To top it off, they've got a march on the National Mall.

That's where organizers of the Millennium March on Washington hope 300,000 people will show up Sunday in support of gay, lesbian, and bisexual rights, the fourth such march on the mall in the last 21 years.

Diane Hardy-Garcia, executive director of the march, has been planning the event for years, hoping it will mobilize supporters into an important voting bloc this presidential election year.

However, it is not without its critics. And the most vocal ones are other gay- and lesbian-rights groups who say the event has little grassroots support.

"There's many things to celebrate and a lot of work to yet to do," Hardy-Garcia said. "One of the reasons we do marches on Washington is something that is important to the gay community--the real need to bring more people into this movement."

To do that, they're staging a concert featuring Garth Brooks and Melissa Ethridge, rallying between the Washington Monument and the Capitol and broadcasting the events over the Internet.

Other notable guests include the parents of Matthew Shepard, a 21-year-old gay University of Wyoming student who died in October 1998 after being beaten into a coma and tied to a fence; and the mother of Pfc. Barry Winchell, who was slain at Fort Campbell, Ky., after rumors surfaced that he was gay.
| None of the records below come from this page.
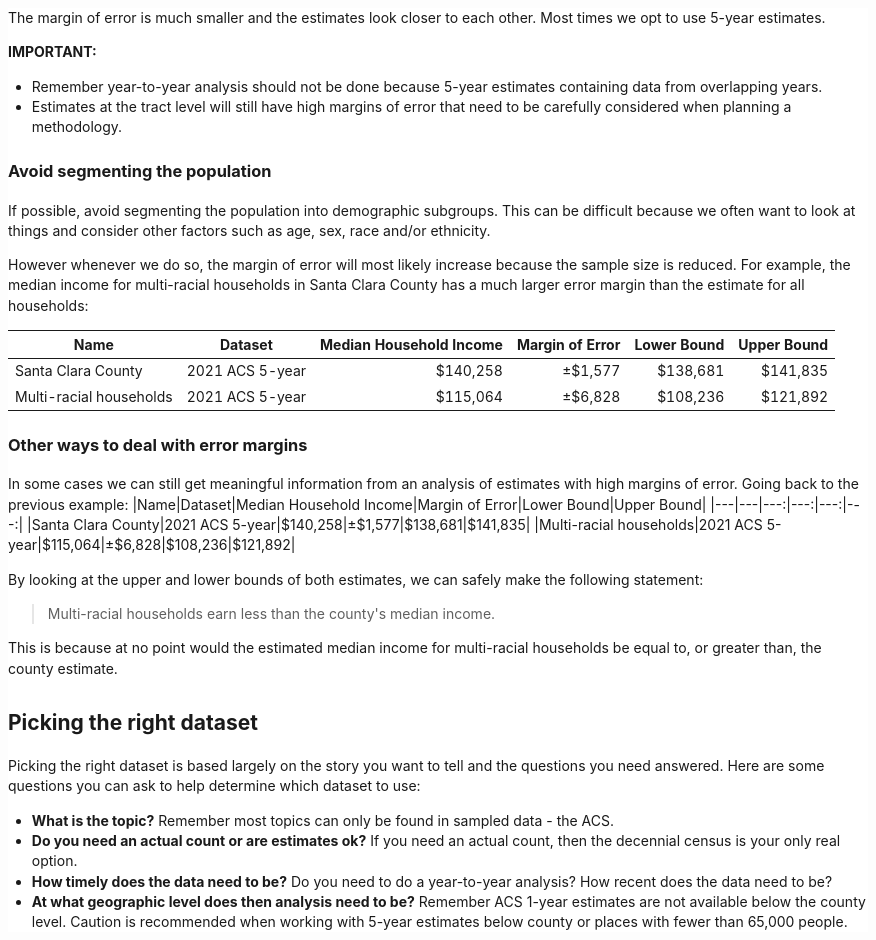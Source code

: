 The margin of error is much smaller and the estimates look closer to each other. Most times we opt to use 5-year estimates.

**IMPORTANT:**

- Remember year-to-year analysis should not be done because 5-year estimates containing data from overlapping years.
- Estimates at the tract level will still have high margins of error that need to be carefully considered when planning a methodology.

### Avoid segmenting the population
If possible, avoid segmenting the population into demographic subgroups. This can be difficult because we often want to look at things and consider other factors such as age, sex, race and/or ethnicity. 

However whenever we do so, the margin of error will most likely increase because the sample size is reduced. For example, the median income for multi-racial households in Santa Clara County has a much larger error margin than the estimate for all households:

|Name|Dataset|Median Household Income|Margin of Error|Lower Bound|Upper Bound|
|---|---|---:|---:|---:|---:|
|Santa Clara County|2021 ACS 5-year|\$140,258|±\$1,577|\$138,681|\$141,835|
|Multi-racial households|2021 ACS 5-year|\$115,064|±\$6,828|\$108,236|\$121,892|

### Other ways to deal with error margins
In some cases we can still get meaningful information from an analysis of estimates with high margins of error. Going back to the previous example:
|Name|Dataset|Median Household Income|Margin of Error|Lower Bound|Upper Bound|
|---|---|---:|---:|---:|---:|
|Santa Clara County|2021 ACS 5-year|\$140,258|±\$1,577|\$138,681|\$141,835|
|Multi-racial households|2021 ACS 5-year|\$115,064|±\$6,828|\$108,236|\$121,892|

By looking at the upper and lower bounds of both estimates, we can safely make the following statement:
> Multi-racial households earn less than the county's median income.

This is because at no point would the estimated median income for multi-racial households be equal to, or greater than, the county estimate.

## Picking the right dataset
Picking the right dataset is based largely on the story you want to tell and the questions you need answered. Here are some questions you can ask to help determine which dataset to use:

- **What is the topic?** Remember most topics can only be found in sampled data - the ACS.
- **Do you need an actual count or are estimates ok?** If you need an actual count, then the decennial census is your only real option.
- **How timely does the data need to be?** Do you need to do a year-to-year analysis? How recent does the data need to be?
- **At what geographic level does then analysis need to be?** Remember ACS 1-year estimates are not available below the county level. Caution is recommended when working with 5-year estimates below county or places with fewer than 65,000 people.
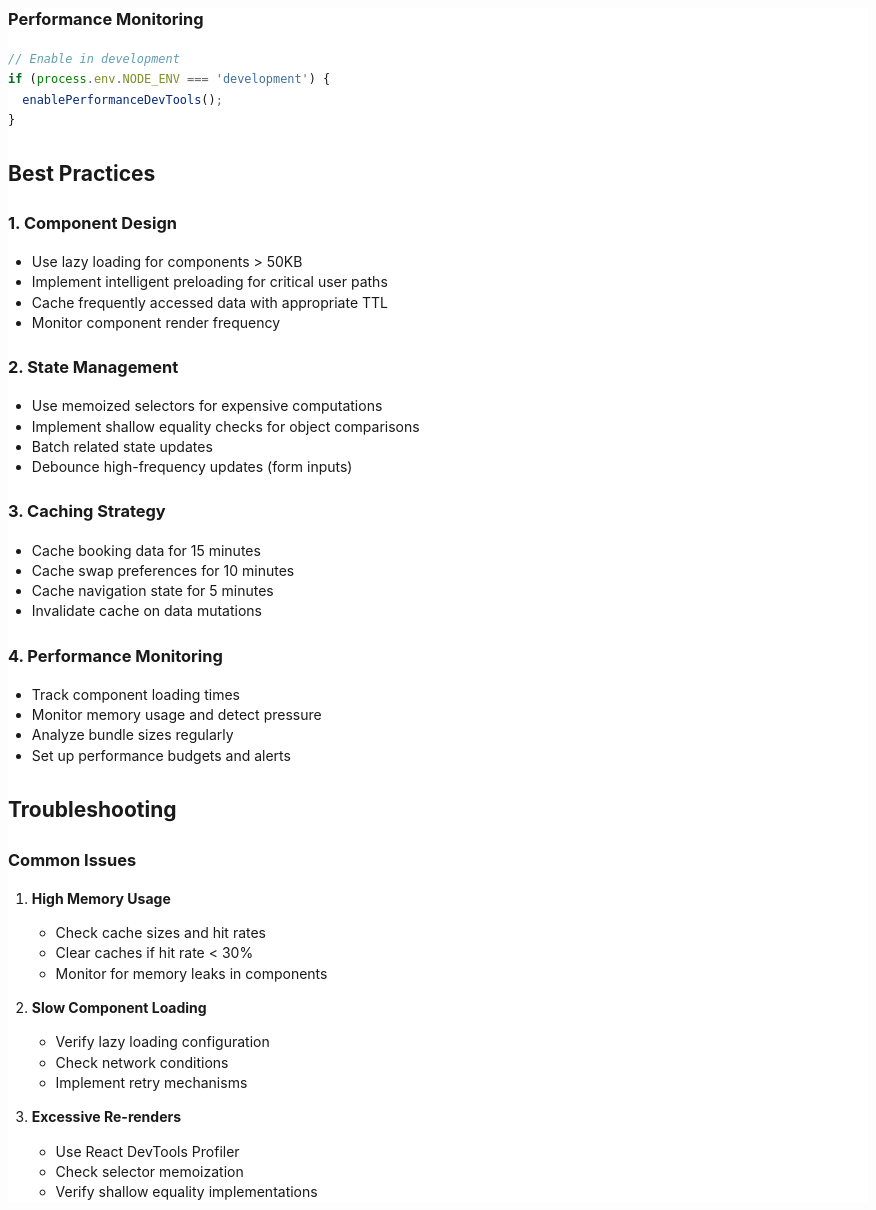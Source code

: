 ### Performance Monitoring

```typescript
// Enable in development
if (process.env.NODE_ENV === 'development') {
  enablePerformanceDevTools();
}
```

## Best Practices

### 1. Component Design
- Use lazy loading for components > 50KB
- Implement intelligent preloading for critical user paths
- Cache frequently accessed data with appropriate TTL
- Monitor component render frequency

### 2. State Management
- Use memoized selectors for expensive computations
- Implement shallow equality checks for object comparisons
- Batch related state updates
- Debounce high-frequency updates (form inputs)

### 3. Caching Strategy
- Cache booking data for 15 minutes
- Cache swap preferences for 10 minutes
- Cache navigation state for 5 minutes
- Invalidate cache on data mutations

### 4. Performance Monitoring
- Track component loading times
- Monitor memory usage and detect pressure
- Analyze bundle sizes regularly
- Set up performance budgets and alerts

## Troubleshooting

### Common Issues

1. **High Memory Usage**
   - Check cache sizes and hit rates
   - Clear caches if hit rate < 30%
   - Monitor for memory leaks in components

2. **Slow Component Loading**
   - Verify lazy loading configuration
   - Check network conditions
   - Implement retry mechanisms

3. **Excessive Re-renders**
   - Use React DevTools Profiler
   - Check selector memoization
   - Verify shallow equality implementations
"I'm just trying to do whatever I can so that no one has to be afraid to serve their country anymore," said Patricia Kutteles of Kansas City, Mo., who has said she will sue the Army for $1.8 million in the death of her son.
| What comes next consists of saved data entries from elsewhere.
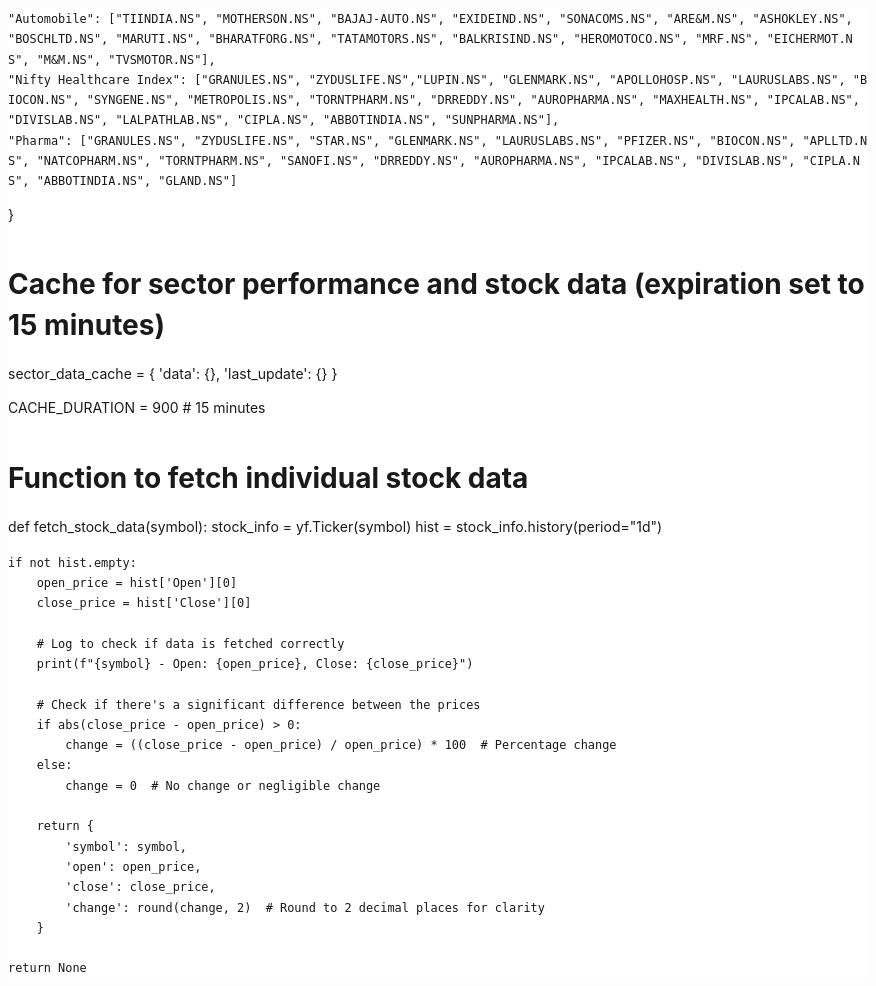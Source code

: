     "Automobile": ["TIINDIA.NS", "MOTHERSON.NS", "BAJAJ-AUTO.NS", "EXIDEIND.NS", "SONACOMS.NS", "ARE&M.NS", "ASHOKLEY.NS", "BOSCHLTD.NS", "MARUTI.NS", "BHARATFORG.NS", "TATAMOTORS.NS", "BALKRISIND.NS", "HEROMOTOCO.NS", "MRF.NS", "EICHERMOT.NS", "M&M.NS", "TVSMOTOR.NS"],
    "Nifty Healthcare Index": ["GRANULES.NS", "ZYDUSLIFE.NS","LUPIN.NS", "GLENMARK.NS", "APOLLOHOSP.NS", "LAURUSLABS.NS", "BIOCON.NS", "SYNGENE.NS", "METROPOLIS.NS", "TORNTPHARM.NS", "DRREDDY.NS", "AUROPHARMA.NS", "MAXHEALTH.NS", "IPCALAB.NS", "DIVISLAB.NS", "LALPATHLAB.NS", "CIPLA.NS", "ABBOTINDIA.NS", "SUNPHARMA.NS"],
    "Pharma": ["GRANULES.NS", "ZYDUSLIFE.NS", "STAR.NS", "GLENMARK.NS", "LAURUSLABS.NS", "PFIZER.NS", "BIOCON.NS", "APLLTD.NS", "NATCOPHARM.NS", "TORNTPHARM.NS", "SANOFI.NS", "DRREDDY.NS", "AUROPHARMA.NS", "IPCALAB.NS", "DIVISLAB.NS", "CIPLA.NS", "ABBOTINDIA.NS", "GLAND.NS"]
}

# Cache for sector performance and stock data (expiration set to 15 minutes)
sector_data_cache = {
    'data': {},
    'last_update': {}
}

CACHE_DURATION = 900  # 15 minutes

# Function to fetch individual stock data
def fetch_stock_data(symbol):
    stock_info = yf.Ticker(symbol)
    hist = stock_info.history(period="1d")

    if not hist.empty:
        open_price = hist['Open'][0]
        close_price = hist['Close'][0]

        # Log to check if data is fetched correctly
        print(f"{symbol} - Open: {open_price}, Close: {close_price}")

        # Check if there's a significant difference between the prices
        if abs(close_price - open_price) > 0:
            change = ((close_price - open_price) / open_price) * 100  # Percentage change
        else:
            change = 0  # No change or negligible change

        return {
            'symbol': symbol,
            'open': open_price,
            'close': close_price,
            'change': round(change, 2)  # Round to 2 decimal places for clarity
        }
    
    return None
"I want my son's death to count for something," she said. "I don't want his death to have just been in vain. I want something good and positive to come out of it."
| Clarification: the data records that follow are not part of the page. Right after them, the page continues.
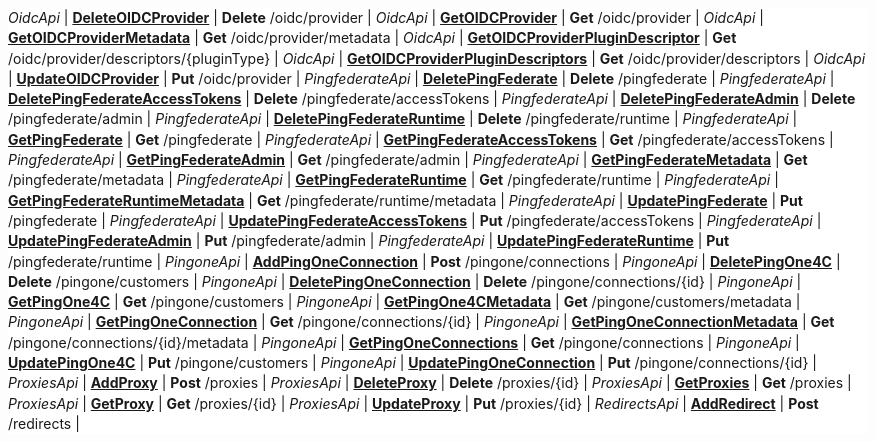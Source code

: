 *OidcApi* | [**DeleteOIDCProvider**](docs/OidcApi.md#deleteoidcprovider) | **Delete** /oidc/provider | 
*OidcApi* | [**GetOIDCProvider**](docs/OidcApi.md#getoidcprovider) | **Get** /oidc/provider | 
*OidcApi* | [**GetOIDCProviderMetadata**](docs/OidcApi.md#getoidcprovidermetadata) | **Get** /oidc/provider/metadata | 
*OidcApi* | [**GetOIDCProviderPluginDescriptor**](docs/OidcApi.md#getoidcproviderplugindescriptor) | **Get** /oidc/provider/descriptors/{pluginType} | 
*OidcApi* | [**GetOIDCProviderPluginDescriptors**](docs/OidcApi.md#getoidcproviderplugindescriptors) | **Get** /oidc/provider/descriptors | 
*OidcApi* | [**UpdateOIDCProvider**](docs/OidcApi.md#updateoidcprovider) | **Put** /oidc/provider | 
*PingfederateApi* | [**DeletePingFederate**](docs/PingfederateApi.md#deletepingfederate) | **Delete** /pingfederate | 
*PingfederateApi* | [**DeletePingFederateAccessTokens**](docs/PingfederateApi.md#deletepingfederateaccesstokens) | **Delete** /pingfederate/accessTokens | 
*PingfederateApi* | [**DeletePingFederateAdmin**](docs/PingfederateApi.md#deletepingfederateadmin) | **Delete** /pingfederate/admin | 
*PingfederateApi* | [**DeletePingFederateRuntime**](docs/PingfederateApi.md#deletepingfederateruntime) | **Delete** /pingfederate/runtime | 
*PingfederateApi* | [**GetPingFederate**](docs/PingfederateApi.md#getpingfederate) | **Get** /pingfederate | 
*PingfederateApi* | [**GetPingFederateAccessTokens**](docs/PingfederateApi.md#getpingfederateaccesstokens) | **Get** /pingfederate/accessTokens | 
*PingfederateApi* | [**GetPingFederateAdmin**](docs/PingfederateApi.md#getpingfederateadmin) | **Get** /pingfederate/admin | 
*PingfederateApi* | [**GetPingFederateMetadata**](docs/PingfederateApi.md#getpingfederatemetadata) | **Get** /pingfederate/metadata | 
*PingfederateApi* | [**GetPingFederateRuntime**](docs/PingfederateApi.md#getpingfederateruntime) | **Get** /pingfederate/runtime | 
*PingfederateApi* | [**GetPingFederateRuntimeMetadata**](docs/PingfederateApi.md#getpingfederateruntimemetadata) | **Get** /pingfederate/runtime/metadata | 
*PingfederateApi* | [**UpdatePingFederate**](docs/PingfederateApi.md#updatepingfederate) | **Put** /pingfederate | 
*PingfederateApi* | [**UpdatePingFederateAccessTokens**](docs/PingfederateApi.md#updatepingfederateaccesstokens) | **Put** /pingfederate/accessTokens | 
*PingfederateApi* | [**UpdatePingFederateAdmin**](docs/PingfederateApi.md#updatepingfederateadmin) | **Put** /pingfederate/admin | 
*PingfederateApi* | [**UpdatePingFederateRuntime**](docs/PingfederateApi.md#updatepingfederateruntime) | **Put** /pingfederate/runtime | 
*PingoneApi* | [**AddPingOneConnection**](docs/PingoneApi.md#addpingoneconnection) | **Post** /pingone/connections | 
*PingoneApi* | [**DeletePingOne4C**](docs/PingoneApi.md#deletepingone4c) | **Delete** /pingone/customers | 
*PingoneApi* | [**DeletePingOneConnection**](docs/PingoneApi.md#deletepingoneconnection) | **Delete** /pingone/connections/{id} | 
*PingoneApi* | [**GetPingOne4C**](docs/PingoneApi.md#getpingone4c) | **Get** /pingone/customers | 
*PingoneApi* | [**GetPingOne4CMetadata**](docs/PingoneApi.md#getpingone4cmetadata) | **Get** /pingone/customers/metadata | 
*PingoneApi* | [**GetPingOneConnection**](docs/PingoneApi.md#getpingoneconnection) | **Get** /pingone/connections/{id} | 
*PingoneApi* | [**GetPingOneConnectionMetadata**](docs/PingoneApi.md#getpingoneconnectionmetadata) | **Get** /pingone/connections/{id}/metadata | 
*PingoneApi* | [**GetPingOneConnections**](docs/PingoneApi.md#getpingoneconnections) | **Get** /pingone/connections | 
*PingoneApi* | [**UpdatePingOne4C**](docs/PingoneApi.md#updatepingone4c) | **Put** /pingone/customers | 
*PingoneApi* | [**UpdatePingOneConnection**](docs/PingoneApi.md#updatepingoneconnection) | **Put** /pingone/connections/{id} | 
*ProxiesApi* | [**AddProxy**](docs/ProxiesApi.md#addproxy) | **Post** /proxies | 
*ProxiesApi* | [**DeleteProxy**](docs/ProxiesApi.md#deleteproxy) | **Delete** /proxies/{id} | 
*ProxiesApi* | [**GetProxies**](docs/ProxiesApi.md#getproxies) | **Get** /proxies | 
*ProxiesApi* | [**GetProxy**](docs/ProxiesApi.md#getproxy) | **Get** /proxies/{id} | 
*ProxiesApi* | [**UpdateProxy**](docs/ProxiesApi.md#updateproxy) | **Put** /proxies/{id} | 
*RedirectsApi* | [**AddRedirect**](docs/RedirectsApi.md#addredirect) | **Post** /redirects |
Critics praise the intentions of the event but question how it has been organized. William Dobbs, a member of a committee of activists formed to oppose the march, says decisions about the event were made by people in Washington who failed to garner enough support on the local level and from minority groups.

"Celebrities draw attention, but in the end it's supposed to be a civil-rights march," Dobbs said. "It shouldn't be just a feel-good event. But those past marches came about when there was a real community consensus to march on the capital and push the government for changes."

New York City Councilwoman Christine Quinn, whose Manhattan district is home to a big portion of the city's gay and lesbian population, urged her constituents to stay away to concentrate on efforts closer to home. The National Association of Black and White Men Together rescheduled a board meeting originally set for this weekend in Washington to show its opposition to the march.

"How do we advance this movement that really is diverse if we have a 99.9% audience this weekend that is white?" asked Mandy Carter of Tampa, Fla., who helped organize the 1987 and 1993 gay-rights marches in Washington. "For a lot of people of color, where are our faces and voices?"

March supporters dismiss the criticism.

"There have been disagreements with every social-justice movement and past marches," said David Smith, spokesman for the Human Rights Campaign. "The controversy right now is not as important as the fact that we are all coming together to work for the common goal."